Emma took it and looked at the paper inside. It resembled the official records she’d subpoenaed from the phone company, but there was one telling difference: Glass’s version showed an eight-minute call between David and Kathryn an hour after Kathryn had last been seen.
Emma tried to think it through. Had Glass manufactured these? If so, to what end? And what was the other possibility? That she had in fact been given falsified records by the phone company? If that were true, who had done it, and why?
— Why would you expect me to take this one as the real version and the other as the false?
— Because I don’t have an agenda, — Sidney said.
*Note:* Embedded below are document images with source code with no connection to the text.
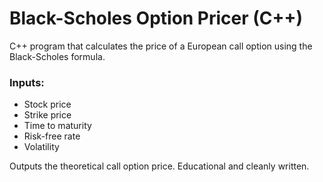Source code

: # Black-Scholes Option Pricer (C++)

C++ program that calculates the price of a European call option using the Black-Scholes formula.

### Inputs:
- Stock price
- Strike price
- Time to maturity
- Risk-free rate
- Volatility

Outputs the theoretical call option price. Educational and cleanly written.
Sure you don’t, Emma thought.
Problem was, when Emma went down to the phone company herself to straighten out the mix-up, she discovered that Glass’s records were accurate, and the original copy she’d received — through the mayor’s office — was incorrect. That was the difference. The original records had gone through Regina’s office. And they’d changed on their way through. She asked around to find out how such a thing could happen, but they couldn’t explain it and neither could Regina’s office.
Sidney Glass had come to her with good information. That was interesting. And for whatever reason, it looked as though Regina was trying to push her away from David as a suspect.